Thursday, November 19, 2009

Cold, Clothing and Fatality Risk

In just a few weeks, we will set out from sunny (currently 30 degree plus) Melbourne to Boston where there is, right now, sunny but that hasn't stopped single digit temperatures emerging. Of course, it is November and give it another few weeks and Boston will be colder than we have ever experienced. Our strategy up until this point had been to avoid all that but that point is now passed.

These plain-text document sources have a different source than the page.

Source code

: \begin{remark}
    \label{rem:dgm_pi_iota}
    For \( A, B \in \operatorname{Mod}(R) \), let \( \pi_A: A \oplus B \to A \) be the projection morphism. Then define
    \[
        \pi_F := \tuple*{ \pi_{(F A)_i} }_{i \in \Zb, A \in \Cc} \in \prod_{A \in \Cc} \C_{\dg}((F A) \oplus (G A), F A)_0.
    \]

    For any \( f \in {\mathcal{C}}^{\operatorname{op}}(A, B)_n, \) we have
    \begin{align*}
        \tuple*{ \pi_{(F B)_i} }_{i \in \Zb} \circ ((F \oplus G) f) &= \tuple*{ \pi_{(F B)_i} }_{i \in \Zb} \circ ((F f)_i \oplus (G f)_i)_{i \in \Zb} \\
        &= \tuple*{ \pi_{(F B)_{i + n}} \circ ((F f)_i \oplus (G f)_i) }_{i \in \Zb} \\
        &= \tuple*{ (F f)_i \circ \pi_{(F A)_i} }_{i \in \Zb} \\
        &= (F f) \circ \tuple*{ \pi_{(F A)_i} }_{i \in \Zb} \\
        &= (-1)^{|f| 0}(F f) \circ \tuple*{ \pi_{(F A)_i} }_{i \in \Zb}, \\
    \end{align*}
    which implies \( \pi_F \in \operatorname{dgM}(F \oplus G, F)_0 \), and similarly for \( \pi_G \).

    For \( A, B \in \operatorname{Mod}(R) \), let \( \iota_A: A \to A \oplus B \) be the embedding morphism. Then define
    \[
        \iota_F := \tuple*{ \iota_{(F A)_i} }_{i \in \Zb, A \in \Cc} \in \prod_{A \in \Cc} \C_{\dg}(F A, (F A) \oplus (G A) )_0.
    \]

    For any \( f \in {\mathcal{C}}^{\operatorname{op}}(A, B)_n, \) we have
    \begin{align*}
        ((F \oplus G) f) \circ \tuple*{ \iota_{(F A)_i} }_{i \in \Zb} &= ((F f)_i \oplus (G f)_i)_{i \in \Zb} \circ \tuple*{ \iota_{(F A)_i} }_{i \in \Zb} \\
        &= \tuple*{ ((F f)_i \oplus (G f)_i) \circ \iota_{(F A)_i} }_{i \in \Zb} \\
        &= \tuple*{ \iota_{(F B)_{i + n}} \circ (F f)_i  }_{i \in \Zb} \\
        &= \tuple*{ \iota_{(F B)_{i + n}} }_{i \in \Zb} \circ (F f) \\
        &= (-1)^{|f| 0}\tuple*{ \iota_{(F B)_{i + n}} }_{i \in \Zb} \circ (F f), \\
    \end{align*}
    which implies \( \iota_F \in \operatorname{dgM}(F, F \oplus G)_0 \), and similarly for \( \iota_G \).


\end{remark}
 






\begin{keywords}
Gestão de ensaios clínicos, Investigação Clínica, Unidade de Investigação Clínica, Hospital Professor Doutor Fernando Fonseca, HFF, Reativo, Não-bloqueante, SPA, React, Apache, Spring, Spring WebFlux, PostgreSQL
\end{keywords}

What this means, of course, is that neither one of us has ever muttered to our children, "don't go out like that, you'll catch your death of cold." Indeed, we were never told that by our parents either. What we are more likely to do is to cake our children in protective elements during much of the year when the sun exists. In Australia, sun cancer is such a real fear that we have thrown everything at it including what I suspect is a widespread Vitamin D deficiency that future medical researchers will enjoy pouring over. We don't want anyone going out like that and catching their death of sun.

To see the depth of the problem, this year, my now 11 year old daughter decided she liked shorts and relented to wearing anything else for just a couple of weeks of the deepest winter this year. Suffice it to say, this may not cut it in Boston. Now you might have though that one reason for this is that she would catch her death of cold. But according to the almost five minutes of research I conducted assessing the risk of fatality from cold exposure with inappropriate clothing, your risk of the common cold doesn't really increase although there might be an issue with the flu. Thanks to widespread media coverage of a shortage of swine flu vaccines in the US, we all got ourselves the 'family pack' vaccination just last week. So the flu risk seems minimal although my daughter did possibly contract a side-effect, throwing up going home from school and literally taking a tram out of commission. Talk about side effects with collateral damage!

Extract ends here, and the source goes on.